I started to feel like I couldn’t breathe. I felt my esophagus tighten. Why was God so mean? Why? So they got to keep each other. They had their dad, they had each other, and their life wasn’t so empty. Why did everything have to be taken from me? What was so wrong with me? I thought I was a good person. I didn’t go get drunk or high like the other kids. I was a virgin. I even loved my mother. I treated people nice. I went to church and to the teen’s group. So what? What did I ever do wrong that would bring such misery to me? How was I supposed to be all, “Thank you, God, for destroying my life and taking what mattered most to me”?
I had heard the lessons growing up, how God damned the wicked and uplifted the good. What did that make me? What did my God think of me? I really felt like it didn’t matter anymore. I had a place inside me that couldn’t deny that God existed, but really, did it matter what you did with your life? I had tried to do it the right way. I was a rule follower, and I even told my friends they were wrong and never gave into peer pressure. Then I saw girls like Bailey. She was a nasty, jerky, skanky girl, but she still had her daddy, she had her mom and her brother, and she came from money.
To make matters worse, not only did I have all these things taken from me, but also I now had to endure watching my younger siblings have what I didn’t. They were already rude and mean to me, and now they got to dance around and giggle together.
Okay, I needed to breathe. I needed to fake this for my mom. Ugh, I needed to go to sleep. I got up and walked over to my mom. “Hey, I did the dishes and my homework. That’s all I can handle. I love you, but good night.”
She gave me a sad but understanding look. “Selene, I love you too. Do you want me to wake you for dinner?”

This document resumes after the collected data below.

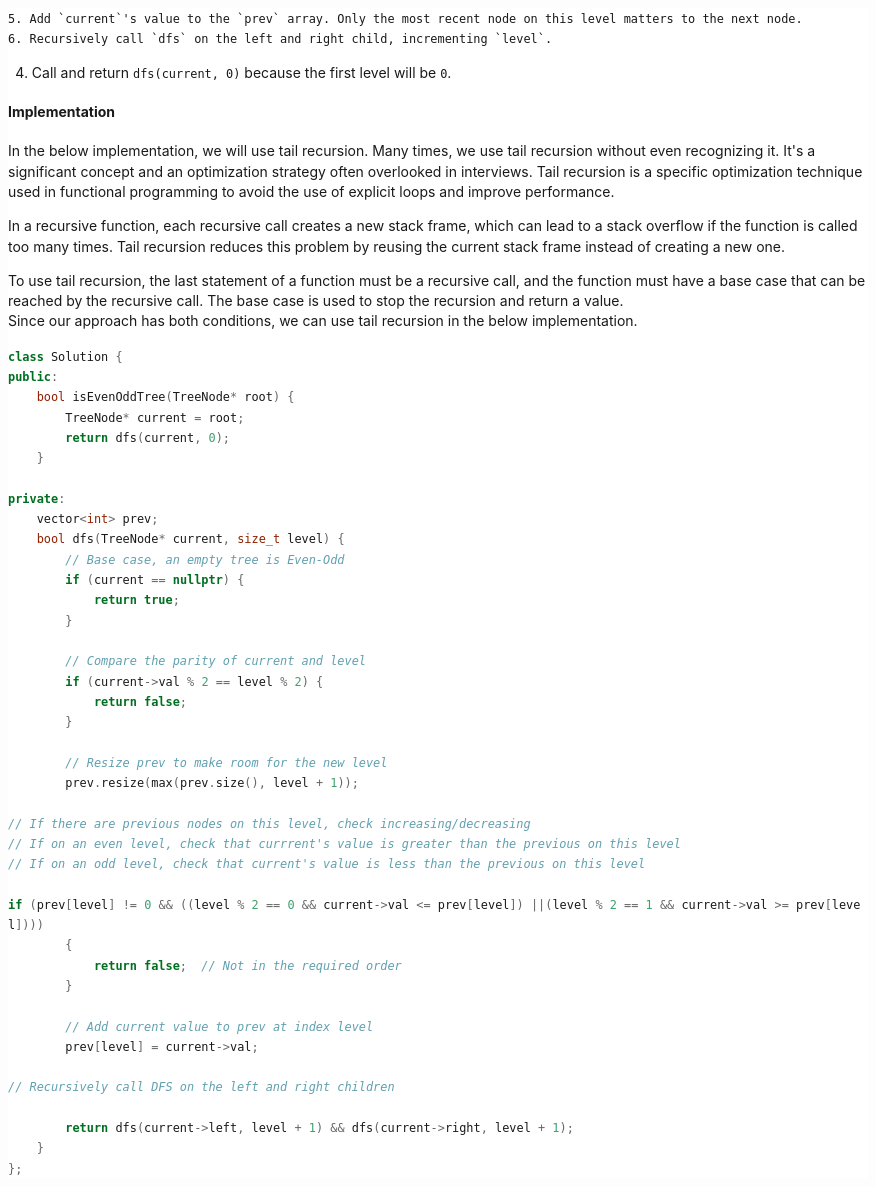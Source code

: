     5. Add `current`'s value to the `prev` array. Only the most recent node on this level matters to the next node.
    6. Recursively call `dfs` on the left and right child, incrementing `level`.
4. Call and return `dfs(current, 0)` because the first level will be `0`.

#### Implementation

In the below implementation, we will use tail recursion. Many times, we use tail recursion without even recognizing it. It's a significant concept and an optimization strategy often overlooked in interviews. Tail recursion is a specific optimization technique used in functional programming to avoid the use of explicit loops and improve performance.

In a recursive function, each recursive call creates a new stack frame, which can lead to a stack overflow if the function is called too many times. Tail recursion reduces this problem by reusing the current stack frame instead of creating a new one.

To use tail recursion, the last statement of a function must be a recursive call, and the function must have a base case that can be reached by the recursive call. The base case is used to stop the recursion and return a value.  
Since our approach has both conditions, we can use tail recursion in the below implementation.

```cpp
class Solution {
public:
    bool isEvenOddTree(TreeNode* root) {
        TreeNode* current = root;
        return dfs(current, 0);
    }

private:
    vector<int> prev;
    bool dfs(TreeNode* current, size_t level) {
        // Base case, an empty tree is Even-Odd
        if (current == nullptr) {
            return true;
        }

        // Compare the parity of current and level
        if (current->val % 2 == level % 2) {
            return false;
        }

        // Resize prev to make room for the new level
        prev.resize(max(prev.size(), level + 1));

// If there are previous nodes on this level, check increasing/decreasing
// If on an even level, check that currrent's value is greater than the previous on this level
// If on an odd level, check that current's value is less than the previous on this level

if (prev[level] != 0 && ((level % 2 == 0 && current->val <= prev[level]) ||(level % 2 == 1 && current->val >= prev[level]))) 
        {
            return false;  // Not in the required order
        }

        // Add current value to prev at index level
        prev[level] = current->val;

// Recursively call DFS on the left and right children

        return dfs(current->left, level + 1) && dfs(current->right, level + 1);
    }
};

```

“No, I’m not hungry.” I really wasn’t hungry at all. Food just did not seem important now.
“I will excuse you from dinner tonight, but I really want to start doing family dinners. Dustin, Destiny, say good night to your sister.”
Their little snickering and silly banter was interrupted. “Night,” they said at the same time and then went back to being all buddy-buddy.
“Night.” It came out more of a snarl than I intended. I realized that they annoyed me before, but now I didn’t even like them.
I walked off and couldn’t help thinking that a family dinner sounded horrible to me. We normally ate dinner and all, but not like formally at a table as a unit. How could Mom seriously implement an actual “family dinner” when our family was not complete? It was like she just wanted to continue on as if life without Levi was just a different day. I knew I was invited and all, but now I was going to be the outsider. As if life couldn’t get any crappier, now I really just needed to go to sleep. And that was just what I did.